Spinal cord abscess

Last revised by Daniel J Bell on 17 Feb 2024

A spinal cord abscesses is an extremely rare form of suppurative central nervous system infection and may resemble a spinal cord neoplasm 1.

Spinal cord abscesses most commonly occur in the thoracic and lumbar spine among individuals with congenital midline defects or anatomical abnormalities. There is a bimodal age distribution, with the majority of reported cases affecting individuals younger than 25 years or older than 50 years 2.

Spinal cord abscesses often exhibit a rapid progression of symptoms. Initially, patients commonly experience progressive back pain accompanied by fever. Subsequently, neurological deficits become evident. In certain instances, the abscess may give rise to acute neurological deficits resembling episodes of transverse myelitis. It is important to recognize that the classic triad of fever, pain, and neurological deficits may be absent in individuals with subacute or chronic spinal cord abscesses 5

Spinal cord abscesses typically develop in patients with systemic conditions that predispose to infection such as immunosuppression and diabetes mellitus. Other predisposing factors include drug abuse, previous surgical history, meningitis, and congenital midline defects (e.g. myelomeningocele) and anatomical abnormalities of the spinal cord.

In the past, hematogenous spread accounted for nearly half of the cases, with approximately 25% of them associated with suppurative lung disease 3. In the modern era, the majority of cases have an unknown origin, and less than 10% of cases are attributed to hematogenous spread from an infection outside the spine.
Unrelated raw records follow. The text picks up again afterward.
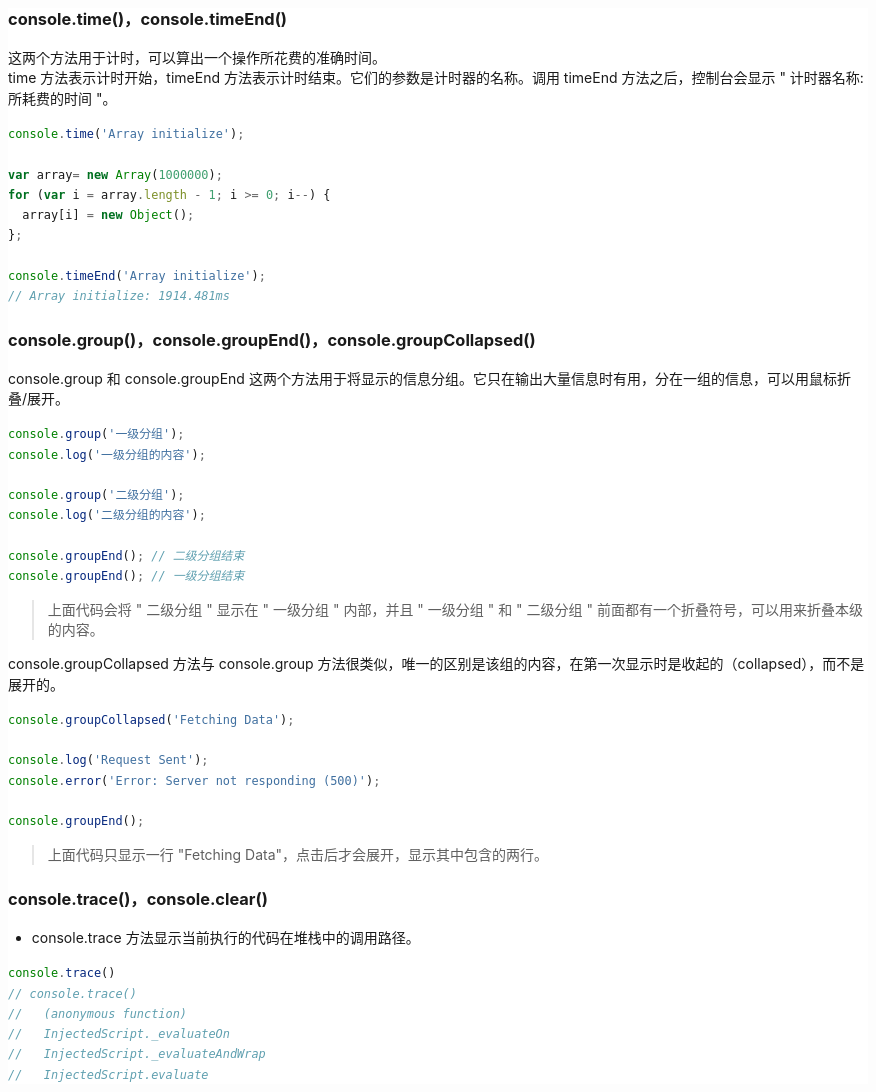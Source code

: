### console.time()，console.timeEnd()

这两个方法用于计时，可以算出一个操作所花费的准确时间。<br>time 方法表示计时开始，timeEnd 方法表示计时结束。它们的参数是计时器的名称。调用 timeEnd 方法之后，控制台会显示 " 计时器名称: 所耗费的时间 "。

```javascript
console.time('Array initialize');

var array= new Array(1000000);
for (var i = array.length - 1; i >= 0; i--) {
  array[i] = new Object();
};

console.timeEnd('Array initialize');
// Array initialize: 1914.481ms
```

### console.group()，console.groupEnd()，console.groupCollapsed()

console.group 和 console.groupEnd 这两个方法用于将显示的信息分组。它只在输出大量信息时有用，分在一组的信息，可以用鼠标折叠/展开。

```javascript
console.group('一级分组');
console.log('一级分组的内容');

console.group('二级分组');
console.log('二级分组的内容');

console.groupEnd(); // 二级分组结束
console.groupEnd(); // 一级分组结束
```

> 上面代码会将 " 二级分组 " 显示在 " 一级分组 " 内部，并且 " 一级分组 " 和 " 二级分组 " 前面都有一个折叠符号，可以用来折叠本级的内容。

console.groupCollapsed 方法与 console.group 方法很类似，唯一的区别是该组的内容，在第一次显示时是收起的（collapsed），而不是展开的。

```javascript
console.groupCollapsed('Fetching Data');

console.log('Request Sent');
console.error('Error: Server not responding (500)');

console.groupEnd();
```

> 上面代码只显示一行 "Fetching Data"，点击后才会展开，显示其中包含的两行。

### console.trace()，console.clear()

- console.trace 方法显示当前执行的代码在堆栈中的调用路径。

```javascript
console.trace()
// console.trace()
//   (anonymous function)
//   InjectedScript._evaluateOn
//   InjectedScript._evaluateAndWrap
//   InjectedScript.evaluate
```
The most common organisms responsible for spinal cord abscesses are Staphylococcus spp., followed by Streptococcus spp. However, other organisms such as Mycobacterium tuberculosis, Escherichia coli, Proteus spp., Listeria spp., Bacteroides spp., and Pseudomonas spp. can also be involved 4

MRI is the preferred imaging modality for assessing the location and extent of spinal cord lesions. 

  • T1: hypointense 

  • T2: central hyperintensity with a hypointense rim

  • T1 C+: peripheral enhancement

  • DWI/ADC: high signal intensity on DWI and low ADC values compared to the surrounding spinal cord 7

As the infection resolves after treatment, the hyperintensity on T2-weighted images gradually subsides. Abscess features on MRI include a well-demarcated and hyperintense lesion on sagittal T2-weighted images, with well-defined rim enhancement and a central non-enhancing area on sagittal T1-weighted post-contrast images. The rim of the lesion often demonstrates hypointensity on T2-weighted images. Occasionally, enhancement may extend to the adjacent dura or epidural space, which can be a helpful imaging feature of infection 7.

DWI is recommended as a more sensitive and specific method for differentiating abscesses from cystic or necrotic tumors, as the latter present with low signal intensity and increased ADC values 7

The recommended treatment for spinal cord abscesses is a combination of antibiotics and surgical drainage procedures such as laminectomy and myelotomy. However, there have been reported cases of successful non-surgical treatment when the abscess is not extensive (less than 2.2 vertebral bodies) 6. It is noteworthy that spinal cord abscess carries a poor prognosis and a high mortality rate, even with appropriate treatment 6.

Spinal cord abscess was first described by Hart in Ireland in 1830 8.